↓↓↓
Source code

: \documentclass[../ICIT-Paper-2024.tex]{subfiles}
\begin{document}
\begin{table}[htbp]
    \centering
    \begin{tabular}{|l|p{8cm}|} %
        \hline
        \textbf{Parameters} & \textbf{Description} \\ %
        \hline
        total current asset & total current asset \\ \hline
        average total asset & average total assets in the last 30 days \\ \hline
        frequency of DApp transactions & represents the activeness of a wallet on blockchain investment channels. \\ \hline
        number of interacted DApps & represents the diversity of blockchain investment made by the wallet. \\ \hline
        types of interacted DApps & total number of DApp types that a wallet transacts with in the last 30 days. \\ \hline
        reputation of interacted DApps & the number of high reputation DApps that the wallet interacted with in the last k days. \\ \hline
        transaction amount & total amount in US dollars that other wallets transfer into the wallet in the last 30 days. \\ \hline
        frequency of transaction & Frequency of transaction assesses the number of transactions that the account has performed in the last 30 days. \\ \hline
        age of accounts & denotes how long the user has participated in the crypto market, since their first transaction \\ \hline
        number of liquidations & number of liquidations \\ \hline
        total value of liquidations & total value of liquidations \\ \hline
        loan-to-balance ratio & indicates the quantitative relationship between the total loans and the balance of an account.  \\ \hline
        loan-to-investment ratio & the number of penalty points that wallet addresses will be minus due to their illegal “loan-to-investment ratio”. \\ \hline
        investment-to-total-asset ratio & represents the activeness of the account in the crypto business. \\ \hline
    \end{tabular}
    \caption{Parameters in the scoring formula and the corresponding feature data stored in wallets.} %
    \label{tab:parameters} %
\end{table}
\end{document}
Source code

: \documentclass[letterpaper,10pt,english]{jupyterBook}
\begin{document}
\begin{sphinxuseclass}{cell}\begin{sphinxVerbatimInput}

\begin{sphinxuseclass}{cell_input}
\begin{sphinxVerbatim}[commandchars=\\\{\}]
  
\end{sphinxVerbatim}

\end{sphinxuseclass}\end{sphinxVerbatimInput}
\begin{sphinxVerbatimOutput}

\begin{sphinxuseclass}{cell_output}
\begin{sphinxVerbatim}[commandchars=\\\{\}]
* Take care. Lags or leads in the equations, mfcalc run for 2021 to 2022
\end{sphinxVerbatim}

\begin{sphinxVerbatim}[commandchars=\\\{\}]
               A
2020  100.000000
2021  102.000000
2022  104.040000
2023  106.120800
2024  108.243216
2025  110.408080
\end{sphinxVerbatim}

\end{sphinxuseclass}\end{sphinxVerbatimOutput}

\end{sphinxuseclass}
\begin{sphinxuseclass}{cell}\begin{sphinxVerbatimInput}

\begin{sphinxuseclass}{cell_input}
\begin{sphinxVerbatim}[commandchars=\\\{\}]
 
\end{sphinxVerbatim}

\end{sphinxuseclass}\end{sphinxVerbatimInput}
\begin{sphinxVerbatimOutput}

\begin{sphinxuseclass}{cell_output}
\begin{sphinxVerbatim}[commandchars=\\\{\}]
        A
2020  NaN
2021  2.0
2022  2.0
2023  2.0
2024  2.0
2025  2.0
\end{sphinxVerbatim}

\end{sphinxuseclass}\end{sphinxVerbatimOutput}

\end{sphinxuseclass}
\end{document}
↑↑↑
WHAT YOU NEED TO DO: For this task, copy every line of the material in which "blockchain" appears.

SOLUTION TO THIS TASK:
        frequency of DApp transactions & represents the activeness of a wallet on blockchain investment channels. \\ \hline
        number of interacted DApps & represents the diversity of blockchain investment made by the wallet. \\ \hline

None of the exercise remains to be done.